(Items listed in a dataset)
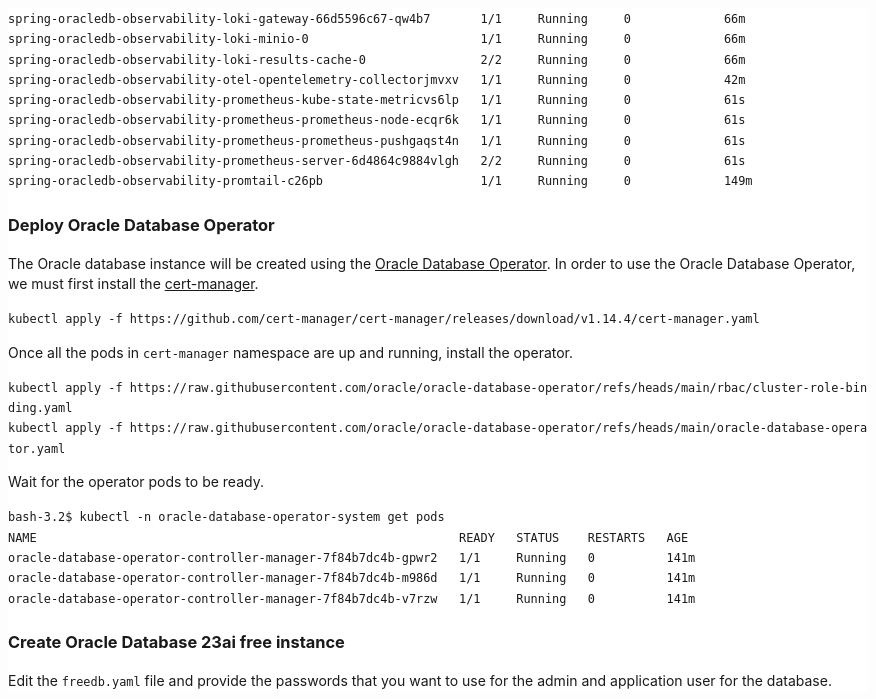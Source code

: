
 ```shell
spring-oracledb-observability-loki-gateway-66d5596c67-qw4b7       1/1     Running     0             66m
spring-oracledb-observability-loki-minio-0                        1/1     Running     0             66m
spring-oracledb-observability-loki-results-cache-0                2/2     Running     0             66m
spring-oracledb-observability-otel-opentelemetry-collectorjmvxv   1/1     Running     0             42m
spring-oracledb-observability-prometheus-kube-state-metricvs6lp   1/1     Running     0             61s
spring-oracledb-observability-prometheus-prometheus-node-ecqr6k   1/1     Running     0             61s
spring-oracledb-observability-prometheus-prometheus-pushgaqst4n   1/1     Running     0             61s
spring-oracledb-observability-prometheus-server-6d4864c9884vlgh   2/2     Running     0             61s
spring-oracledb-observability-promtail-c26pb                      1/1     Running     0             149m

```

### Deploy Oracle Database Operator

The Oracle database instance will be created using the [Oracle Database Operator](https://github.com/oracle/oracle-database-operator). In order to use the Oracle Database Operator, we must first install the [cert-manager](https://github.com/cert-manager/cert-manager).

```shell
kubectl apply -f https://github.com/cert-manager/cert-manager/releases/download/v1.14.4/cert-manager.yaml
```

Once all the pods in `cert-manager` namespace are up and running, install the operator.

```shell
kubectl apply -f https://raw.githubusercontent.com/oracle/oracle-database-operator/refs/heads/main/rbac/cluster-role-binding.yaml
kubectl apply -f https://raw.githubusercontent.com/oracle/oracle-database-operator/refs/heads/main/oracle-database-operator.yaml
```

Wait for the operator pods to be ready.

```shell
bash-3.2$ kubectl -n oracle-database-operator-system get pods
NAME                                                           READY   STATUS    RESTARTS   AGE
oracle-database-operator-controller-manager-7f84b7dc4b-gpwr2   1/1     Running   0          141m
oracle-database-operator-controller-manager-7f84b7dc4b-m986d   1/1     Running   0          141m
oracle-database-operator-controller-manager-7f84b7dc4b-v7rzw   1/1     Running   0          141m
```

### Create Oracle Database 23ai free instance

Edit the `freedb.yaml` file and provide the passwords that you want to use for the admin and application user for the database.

• _To do_
Each entry above must be repeated word for word, minus its images.

• _Worked solution_
Source code

:
 ```shell
spring-oracledb-observability-loki-gateway-66d5596c67-qw4b7       1/1     Running     0             66m
spring-oracledb-observability-loki-minio-0                        1/1     Running     0             66m
spring-oracledb-observability-loki-results-cache-0                2/2     Running     0             66m
spring-oracledb-observability-otel-opentelemetry-collectorjmvxv   1/1     Running     0             42m
spring-oracledb-observability-prometheus-kube-state-metricvs6lp   1/1     Running     0             61s
spring-oracledb-observability-prometheus-prometheus-node-ecqr6k   1/1     Running     0             61s
spring-oracledb-observability-prometheus-prometheus-pushgaqst4n   1/1     Running     0             61s
spring-oracledb-observability-prometheus-server-6d4864c9884vlgh   2/2     Running     0             61s
spring-oracledb-observability-promtail-c26pb                      1/1     Running     0             149m

```

### Deploy Oracle Database Operator

The Oracle database instance will be created using the [Oracle Database Operator](https://github.com/oracle/oracle-database-operator). In order to use the Oracle Database Operator, we must first install the [cert-manager](https://github.com/cert-manager/cert-manager).

```shell
kubectl apply -f https://github.com/cert-manager/cert-manager/releases/download/v1.14.4/cert-manager.yaml
```

Once all the pods in `cert-manager` namespace are up and running, install the operator.

```shell
kubectl apply -f https://raw.githubusercontent.com/oracle/oracle-database-operator/refs/heads/main/rbac/cluster-role-binding.yaml
kubectl apply -f https://raw.githubusercontent.com/oracle/oracle-database-operator/refs/heads/main/oracle-database-operator.yaml
```

Wait for the operator pods to be ready.

```shell
bash-3.2$ kubectl -n oracle-database-operator-system get pods
NAME                                                           READY   STATUS    RESTARTS   AGE
oracle-database-operator-controller-manager-7f84b7dc4b-gpwr2   1/1     Running   0          141m
oracle-database-operator-controller-manager-7f84b7dc4b-m986d   1/1     Running   0          141m
oracle-database-operator-controller-manager-7f84b7dc4b-v7rzw   1/1     Running   0          141m
```

### Create Oracle Database 23ai free instance

Edit the `freedb.yaml` file and provide the passwords that you want to use for the admin and application user for the database.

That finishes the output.